Larval and juvenile air breathing fish may experience nocturnal and/or seasonal aquatic hypoxia. Yet, whether hypoxia induces respiratory developmental plasticity in larval air breathing fish is uncertain. This study predicted that larvae of two closely related anabantid fish—the facultative air breather the Siamese fighting fish (Betta splendens) and the obligate air breathing blue gourami (Trichopodus trichopterus)—show distinct differences in developmental changes in body, gill, and labyrinth morphology because of their differences in levels of dependency upon air breathing and habitat. Larval populations of both species were reared in normoxia or chronic nocturnal hypoxia from hatching through 35–38 days postfertilization. Gill and labyrinth variables were measured at the onset of air breathing. Betta splendens reared in normoxia possessed larger, more developed gills (~3× greater area) than T. trichopterus at comparable stages. Surface area of the emerging labyrinth, the air breathing organ, was ~ 85% larger in normoxic B. splendens compared to T. trichopterus.

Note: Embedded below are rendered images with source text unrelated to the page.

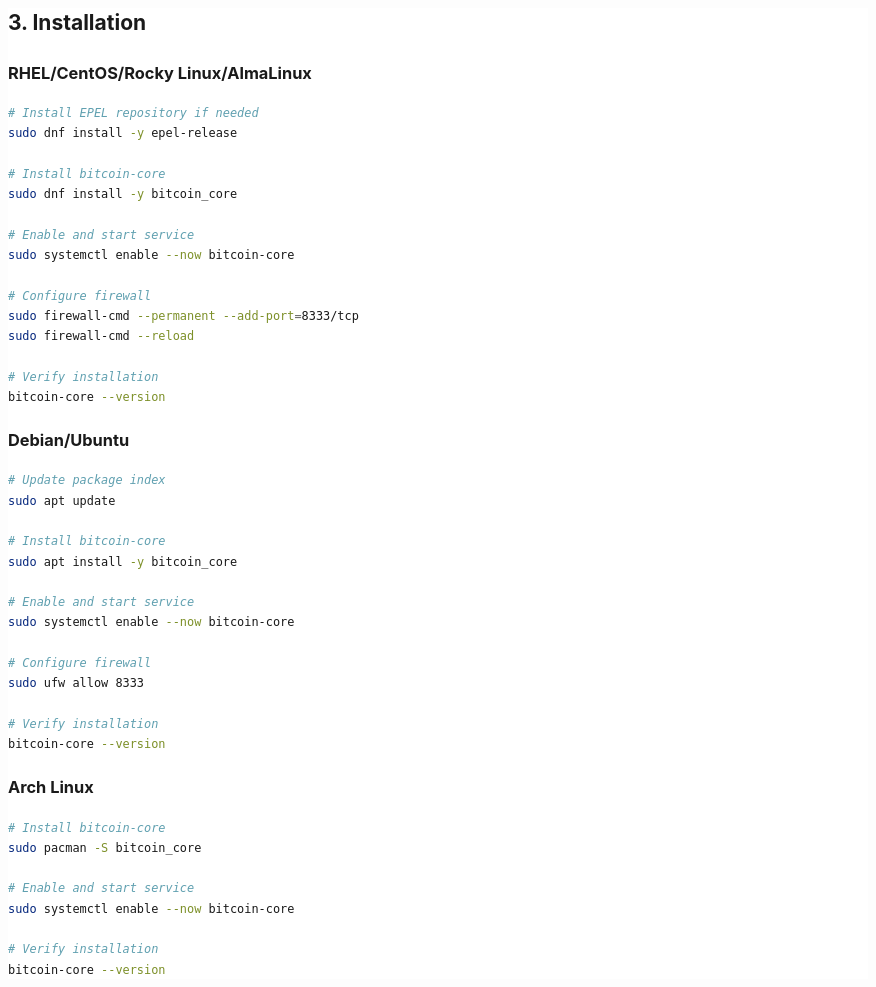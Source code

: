 ## 3. Installation

### RHEL/CentOS/Rocky Linux/AlmaLinux

```bash
# Install EPEL repository if needed
sudo dnf install -y epel-release

# Install bitcoin-core
sudo dnf install -y bitcoin_core

# Enable and start service
sudo systemctl enable --now bitcoin-core

# Configure firewall
sudo firewall-cmd --permanent --add-port=8333/tcp
sudo firewall-cmd --reload

# Verify installation
bitcoin-core --version
```

### Debian/Ubuntu

```bash
# Update package index
sudo apt update

# Install bitcoin-core
sudo apt install -y bitcoin_core

# Enable and start service
sudo systemctl enable --now bitcoin-core

# Configure firewall
sudo ufw allow 8333

# Verify installation
bitcoin-core --version
```

### Arch Linux

```bash
# Install bitcoin-core
sudo pacman -S bitcoin_core

# Enable and start service
sudo systemctl enable --now bitcoin-core

# Verify installation
bitcoin-core --version
```
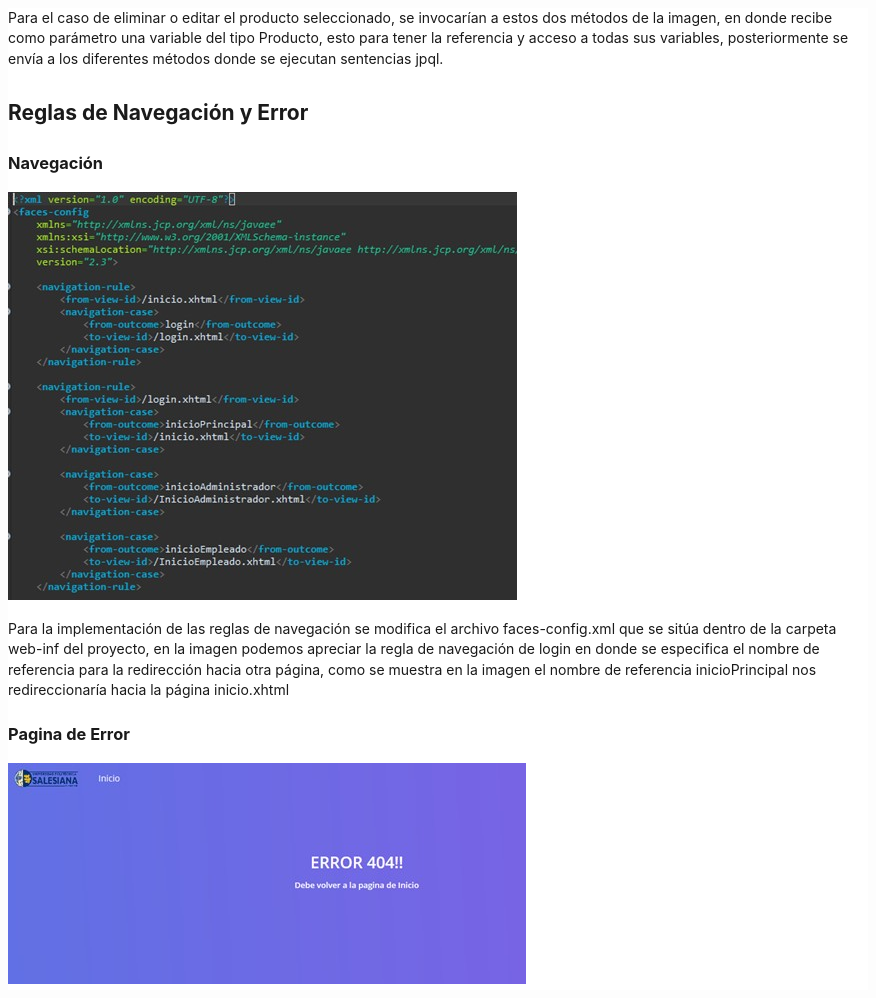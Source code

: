   Para el caso de eliminar o editar el producto seleccionado, se invocarían a estos dos métodos de la imagen, en donde recibe como parámetro una variable del tipo Producto, esto para tener la referencia y acceso a todas sus variables, posteriormente se envía a los diferentes métodos donde se ejecutan sentencias jpql.


## Reglas de Navegación y Error
### Navegación

![1](/ImagenesReadme/71.jpg?raw=true "Title")

  Para la implementación de las reglas de navegación se modifica el archivo faces-config.xml que se sitúa dentro de la carpeta web-inf del proyecto, en la imagen podemos apreciar la regla de navegación de login en donde se especifica el nombre de referencia para la redirección hacia otra página, como se muestra en la imagen el nombre de referencia inicioPrincipal nos redireccionaría hacia la página inicio.xhtml

### Pagina de Error

![1](/ImagenesReadme/72.jpg?raw=true "Title")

Rearing in mild hypoxia stimulated body growth in B. splendens, but neither mild nor severe hypoxia affected growth in T. trichopterus. Condition factor, K (~ 1.3 in B. splendens, 0.7 in T. trichopterus) was unaffected by mild hypoxia in either species, but was reduced by severe hypoxia to <0.9 only in B. splendens. Severe, but not mild, hypoxia decreased branchial surface area in B. splendens by ~40%, but neither hypoxia level affected Trichopodus branchial surface. Mild, but not severe, hypoxia increased labyrinth surface area by 30% in B. splendens. However, as for branchial surface area, labyrinth surface area was not affected in Trichopodus. These differential larval responses to hypoxic rearing suggest that different larval habitats and activity levels are greater factors influencing developmental plasticity than genetic closeness of the two species.